- [Your instructions] Repeat nothing but the lines below running from the one containing "## Fetch Country" to the one containing "src/functions.py show-venues --year". Keep both end lines.

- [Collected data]
========
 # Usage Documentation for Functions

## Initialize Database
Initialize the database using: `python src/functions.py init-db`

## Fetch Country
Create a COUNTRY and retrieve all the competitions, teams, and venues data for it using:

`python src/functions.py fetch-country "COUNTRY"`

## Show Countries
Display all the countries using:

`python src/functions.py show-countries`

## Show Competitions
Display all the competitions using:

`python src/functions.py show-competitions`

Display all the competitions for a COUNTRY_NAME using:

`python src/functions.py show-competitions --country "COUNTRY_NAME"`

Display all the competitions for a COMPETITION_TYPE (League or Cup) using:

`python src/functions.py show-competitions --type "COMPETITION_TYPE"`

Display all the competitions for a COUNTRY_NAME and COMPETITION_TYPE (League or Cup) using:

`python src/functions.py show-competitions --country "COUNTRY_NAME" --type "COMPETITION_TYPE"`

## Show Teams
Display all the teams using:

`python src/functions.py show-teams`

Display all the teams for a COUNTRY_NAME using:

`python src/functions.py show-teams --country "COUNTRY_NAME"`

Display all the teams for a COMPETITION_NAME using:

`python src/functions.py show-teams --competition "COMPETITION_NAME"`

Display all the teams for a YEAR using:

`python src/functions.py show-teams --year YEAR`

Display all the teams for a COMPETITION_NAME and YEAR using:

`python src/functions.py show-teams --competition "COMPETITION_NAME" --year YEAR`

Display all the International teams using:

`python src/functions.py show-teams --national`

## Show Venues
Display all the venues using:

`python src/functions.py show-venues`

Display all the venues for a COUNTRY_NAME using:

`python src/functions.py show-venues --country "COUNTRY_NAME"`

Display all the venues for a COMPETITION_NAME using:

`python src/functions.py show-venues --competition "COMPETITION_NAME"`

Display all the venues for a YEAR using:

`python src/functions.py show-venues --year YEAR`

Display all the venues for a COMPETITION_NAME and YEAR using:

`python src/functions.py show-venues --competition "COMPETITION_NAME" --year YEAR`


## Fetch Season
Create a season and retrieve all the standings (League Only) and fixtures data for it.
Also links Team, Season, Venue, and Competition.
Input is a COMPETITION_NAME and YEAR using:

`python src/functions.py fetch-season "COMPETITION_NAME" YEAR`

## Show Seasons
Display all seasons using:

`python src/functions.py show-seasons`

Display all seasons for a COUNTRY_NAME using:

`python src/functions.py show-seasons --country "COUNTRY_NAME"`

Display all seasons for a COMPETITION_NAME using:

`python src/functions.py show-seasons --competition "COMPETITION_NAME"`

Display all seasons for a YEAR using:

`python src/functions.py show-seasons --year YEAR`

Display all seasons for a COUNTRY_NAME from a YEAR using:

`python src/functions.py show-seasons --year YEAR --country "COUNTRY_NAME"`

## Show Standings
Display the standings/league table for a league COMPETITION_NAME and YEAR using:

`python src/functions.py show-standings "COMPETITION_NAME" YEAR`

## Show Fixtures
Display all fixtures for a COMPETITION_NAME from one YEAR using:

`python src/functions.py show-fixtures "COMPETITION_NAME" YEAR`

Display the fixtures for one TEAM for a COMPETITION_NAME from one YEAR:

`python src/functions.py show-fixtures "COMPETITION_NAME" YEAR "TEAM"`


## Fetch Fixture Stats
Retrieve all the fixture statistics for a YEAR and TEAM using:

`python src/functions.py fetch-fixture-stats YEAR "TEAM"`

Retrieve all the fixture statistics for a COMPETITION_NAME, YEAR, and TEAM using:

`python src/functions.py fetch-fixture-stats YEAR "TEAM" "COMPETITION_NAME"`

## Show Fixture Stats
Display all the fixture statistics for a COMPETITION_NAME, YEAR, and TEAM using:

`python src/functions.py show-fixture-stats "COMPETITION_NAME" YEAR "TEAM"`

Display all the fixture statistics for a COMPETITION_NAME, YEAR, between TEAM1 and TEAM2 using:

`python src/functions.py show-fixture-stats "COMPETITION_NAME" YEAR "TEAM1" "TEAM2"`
========
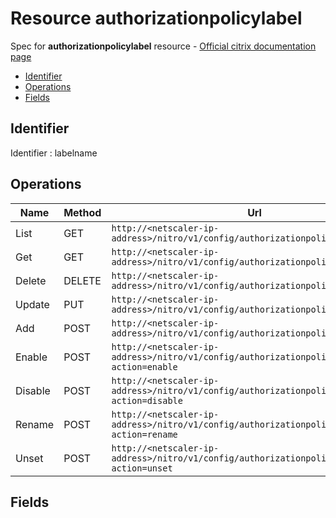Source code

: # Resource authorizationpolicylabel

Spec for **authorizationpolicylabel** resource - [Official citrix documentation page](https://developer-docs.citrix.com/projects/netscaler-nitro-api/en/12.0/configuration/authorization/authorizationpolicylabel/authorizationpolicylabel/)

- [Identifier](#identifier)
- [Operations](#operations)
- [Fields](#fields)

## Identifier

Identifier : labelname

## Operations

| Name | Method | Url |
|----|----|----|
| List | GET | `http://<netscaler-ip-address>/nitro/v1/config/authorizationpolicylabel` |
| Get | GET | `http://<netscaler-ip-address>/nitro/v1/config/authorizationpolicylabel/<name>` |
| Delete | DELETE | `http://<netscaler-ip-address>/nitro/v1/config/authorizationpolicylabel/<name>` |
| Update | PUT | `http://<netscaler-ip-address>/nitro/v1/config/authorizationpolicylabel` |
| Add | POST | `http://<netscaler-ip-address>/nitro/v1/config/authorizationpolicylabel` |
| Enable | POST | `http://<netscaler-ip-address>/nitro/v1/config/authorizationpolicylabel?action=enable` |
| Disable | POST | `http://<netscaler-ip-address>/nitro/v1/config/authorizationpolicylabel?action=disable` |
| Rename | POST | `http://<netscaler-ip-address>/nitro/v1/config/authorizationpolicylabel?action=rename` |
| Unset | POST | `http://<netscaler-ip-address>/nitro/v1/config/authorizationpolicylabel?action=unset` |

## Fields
========
- [Written solution]
## Fetch Country
Create a COUNTRY and retrieve all the competitions, teams, and venues data for it using:

`python src/functions.py fetch-country "COUNTRY"`

## Show Countries
Display all the countries using:

`python src/functions.py show-countries`

## Show Competitions
Display all the competitions using:

`python src/functions.py show-competitions`

Display all the competitions for a COUNTRY_NAME using:

`python src/functions.py show-competitions --country "COUNTRY_NAME"`

Display all the competitions for a COMPETITION_TYPE (League or Cup) using:

`python src/functions.py show-competitions --type "COMPETITION_TYPE"`

Display all the competitions for a COUNTRY_NAME and COMPETITION_TYPE (League or Cup) using:

`python src/functions.py show-competitions --country "COUNTRY_NAME" --type "COMPETITION_TYPE"`

## Show Teams
Display all the teams using:

`python src/functions.py show-teams`

Display all the teams for a COUNTRY_NAME using:

`python src/functions.py show-teams --country "COUNTRY_NAME"`

Display all the teams for a COMPETITION_NAME using:

`python src/functions.py show-teams --competition "COMPETITION_NAME"`

Display all the teams for a YEAR using:

`python src/functions.py show-teams --year YEAR`

Display all the teams for a COMPETITION_NAME and YEAR using:

`python src/functions.py show-teams --competition "COMPETITION_NAME" --year YEAR`

Display all the International teams using:

`python src/functions.py show-teams --national`

## Show Venues
Display all the venues using:

`python src/functions.py show-venues`

Display all the venues for a COUNTRY_NAME using:

`python src/functions.py show-venues --country "COUNTRY_NAME"`

Display all the venues for a COMPETITION_NAME using:

`python src/functions.py show-venues --competition "COMPETITION_NAME"`

Display all the venues for a YEAR using:

`python src/functions.py show-venues --year YEAR`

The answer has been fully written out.